__EXERCISE DIRECTIONS__
Every entry should be transcribed word for word, so that nothing is missing.

__PROVIDED RECORDS__

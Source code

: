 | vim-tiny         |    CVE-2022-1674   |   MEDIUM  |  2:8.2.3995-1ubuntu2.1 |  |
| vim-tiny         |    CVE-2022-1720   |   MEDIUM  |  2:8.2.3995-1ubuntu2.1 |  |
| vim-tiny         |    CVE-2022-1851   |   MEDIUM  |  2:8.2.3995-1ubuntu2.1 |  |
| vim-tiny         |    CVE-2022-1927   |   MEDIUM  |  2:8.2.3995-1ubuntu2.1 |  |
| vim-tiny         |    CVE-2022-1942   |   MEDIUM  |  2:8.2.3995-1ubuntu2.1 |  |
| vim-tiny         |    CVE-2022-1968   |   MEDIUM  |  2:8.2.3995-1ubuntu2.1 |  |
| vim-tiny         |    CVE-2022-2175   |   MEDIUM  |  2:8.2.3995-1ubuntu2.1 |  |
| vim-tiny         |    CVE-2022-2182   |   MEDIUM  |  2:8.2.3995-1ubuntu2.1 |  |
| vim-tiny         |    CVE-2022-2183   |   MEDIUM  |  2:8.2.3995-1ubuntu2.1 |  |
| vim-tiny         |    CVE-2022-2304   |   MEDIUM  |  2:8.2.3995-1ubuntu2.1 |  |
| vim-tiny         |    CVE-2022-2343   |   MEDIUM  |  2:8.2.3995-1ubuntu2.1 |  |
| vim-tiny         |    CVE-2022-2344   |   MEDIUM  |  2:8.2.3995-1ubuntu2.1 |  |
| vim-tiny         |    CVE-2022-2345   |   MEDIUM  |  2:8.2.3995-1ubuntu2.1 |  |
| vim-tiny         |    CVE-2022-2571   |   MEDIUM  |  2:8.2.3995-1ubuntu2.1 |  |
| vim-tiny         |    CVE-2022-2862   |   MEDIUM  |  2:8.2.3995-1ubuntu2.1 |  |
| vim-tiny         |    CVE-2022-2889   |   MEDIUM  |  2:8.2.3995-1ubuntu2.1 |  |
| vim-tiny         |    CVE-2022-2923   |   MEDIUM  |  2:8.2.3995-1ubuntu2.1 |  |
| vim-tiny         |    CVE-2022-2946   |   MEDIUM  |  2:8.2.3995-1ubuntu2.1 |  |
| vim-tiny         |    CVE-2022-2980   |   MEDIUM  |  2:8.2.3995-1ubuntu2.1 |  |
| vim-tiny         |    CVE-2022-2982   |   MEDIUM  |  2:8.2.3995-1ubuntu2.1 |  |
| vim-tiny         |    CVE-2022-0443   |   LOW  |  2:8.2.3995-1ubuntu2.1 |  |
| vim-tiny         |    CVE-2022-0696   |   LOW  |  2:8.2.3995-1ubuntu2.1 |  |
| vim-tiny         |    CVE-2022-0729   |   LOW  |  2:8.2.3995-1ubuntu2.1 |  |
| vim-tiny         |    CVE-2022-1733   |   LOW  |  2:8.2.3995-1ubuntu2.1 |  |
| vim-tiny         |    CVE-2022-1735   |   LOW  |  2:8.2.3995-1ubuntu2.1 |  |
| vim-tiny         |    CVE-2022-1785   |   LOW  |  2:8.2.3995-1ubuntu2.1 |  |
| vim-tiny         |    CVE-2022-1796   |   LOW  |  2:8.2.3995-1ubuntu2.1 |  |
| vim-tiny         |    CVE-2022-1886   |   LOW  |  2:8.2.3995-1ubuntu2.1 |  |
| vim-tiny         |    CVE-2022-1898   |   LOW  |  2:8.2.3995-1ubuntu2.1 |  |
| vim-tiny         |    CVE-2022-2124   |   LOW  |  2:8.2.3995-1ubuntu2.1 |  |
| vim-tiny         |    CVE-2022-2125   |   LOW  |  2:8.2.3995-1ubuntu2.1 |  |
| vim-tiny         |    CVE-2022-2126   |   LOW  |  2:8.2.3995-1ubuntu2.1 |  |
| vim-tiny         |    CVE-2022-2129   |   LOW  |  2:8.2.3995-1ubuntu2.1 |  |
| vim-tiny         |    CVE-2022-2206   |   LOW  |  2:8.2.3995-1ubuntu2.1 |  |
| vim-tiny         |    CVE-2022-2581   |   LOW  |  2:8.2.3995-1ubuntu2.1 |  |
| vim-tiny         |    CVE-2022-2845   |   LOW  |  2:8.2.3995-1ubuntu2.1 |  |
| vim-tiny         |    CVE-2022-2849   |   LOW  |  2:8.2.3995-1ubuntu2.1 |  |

__RESULT__
Source code

: | vim-tiny         |    CVE-2022-1674   |   MEDIUM  |  2:8.2.3995-1ubuntu2.1 |  |
| vim-tiny         |    CVE-2022-1720   |   MEDIUM  |  2:8.2.3995-1ubuntu2.1 |  |
| vim-tiny         |    CVE-2022-1851   |   MEDIUM  |  2:8.2.3995-1ubuntu2.1 |  |
| vim-tiny         |    CVE-2022-1927   |   MEDIUM  |  2:8.2.3995-1ubuntu2.1 |  |
| vim-tiny         |    CVE-2022-1942   |   MEDIUM  |  2:8.2.3995-1ubuntu2.1 |  |
| vim-tiny         |    CVE-2022-1968   |   MEDIUM  |  2:8.2.3995-1ubuntu2.1 |  |
| vim-tiny         |    CVE-2022-2175   |   MEDIUM  |  2:8.2.3995-1ubuntu2.1 |  |
| vim-tiny         |    CVE-2022-2182   |   MEDIUM  |  2:8.2.3995-1ubuntu2.1 |  |
| vim-tiny         |    CVE-2022-2183   |   MEDIUM  |  2:8.2.3995-1ubuntu2.1 |  |
| vim-tiny         |    CVE-2022-2304   |   MEDIUM  |  2:8.2.3995-1ubuntu2.1 |  |
| vim-tiny         |    CVE-2022-2343   |   MEDIUM  |  2:8.2.3995-1ubuntu2.1 |  |
| vim-tiny         |    CVE-2022-2344   |   MEDIUM  |  2:8.2.3995-1ubuntu2.1 |  |
| vim-tiny         |    CVE-2022-2345   |   MEDIUM  |  2:8.2.3995-1ubuntu2.1 |  |
| vim-tiny         |    CVE-2022-2571   |   MEDIUM  |  2:8.2.3995-1ubuntu2.1 |  |
| vim-tiny         |    CVE-2022-2862   |   MEDIUM  |  2:8.2.3995-1ubuntu2.1 |  |
| vim-tiny         |    CVE-2022-2889   |   MEDIUM  |  2:8.2.3995-1ubuntu2.1 |  |
| vim-tiny         |    CVE-2022-2923   |   MEDIUM  |  2:8.2.3995-1ubuntu2.1 |  |
| vim-tiny         |    CVE-2022-2946   |   MEDIUM  |  2:8.2.3995-1ubuntu2.1 |  |
| vim-tiny         |    CVE-2022-2980   |   MEDIUM  |  2:8.2.3995-1ubuntu2.1 |  |
| vim-tiny         |    CVE-2022-2982   |   MEDIUM  |  2:8.2.3995-1ubuntu2.1 |  |
| vim-tiny         |    CVE-2022-0443   |   LOW  |  2:8.2.3995-1ubuntu2.1 |  |
| vim-tiny         |    CVE-2022-0696   |   LOW  |  2:8.2.3995-1ubuntu2.1 |  |
| vim-tiny         |    CVE-2022-0729   |   LOW  |  2:8.2.3995-1ubuntu2.1 |  |
| vim-tiny         |    CVE-2022-1733   |   LOW  |  2:8.2.3995-1ubuntu2.1 |  |
| vim-tiny         |    CVE-2022-1735   |   LOW  |  2:8.2.3995-1ubuntu2.1 |  |
| vim-tiny         |    CVE-2022-1785   |   LOW  |  2:8.2.3995-1ubuntu2.1 |  |
| vim-tiny         |    CVE-2022-1796   |   LOW  |  2:8.2.3995-1ubuntu2.1 |  |
| vim-tiny         |    CVE-2022-1886   |   LOW  |  2:8.2.3995-1ubuntu2.1 |  |
| vim-tiny         |    CVE-2022-1898   |   LOW  |  2:8.2.3995-1ubuntu2.1 |  |
| vim-tiny         |    CVE-2022-2124   |   LOW  |  2:8.2.3995-1ubuntu2.1 |  |
| vim-tiny         |    CVE-2022-2125   |   LOW  |  2:8.2.3995-1ubuntu2.1 |  |
| vim-tiny         |    CVE-2022-2126   |   LOW  |  2:8.2.3995-1ubuntu2.1 |  |
| vim-tiny         |    CVE-2022-2129   |   LOW  |  2:8.2.3995-1ubuntu2.1 |  |
| vim-tiny         |    CVE-2022-2206   |   LOW  |  2:8.2.3995-1ubuntu2.1 |  |
| vim-tiny         |    CVE-2022-2581   |   LOW  |  2:8.2.3995-1ubuntu2.1 |  |
| vim-tiny         |    CVE-2022-2845   |   LOW  |  2:8.2.3995-1ubuntu2.1 |  |
| vim-tiny         |    CVE-2022-2849   |   LOW  |  2:8.2.3995-1ubuntu2.1 |  |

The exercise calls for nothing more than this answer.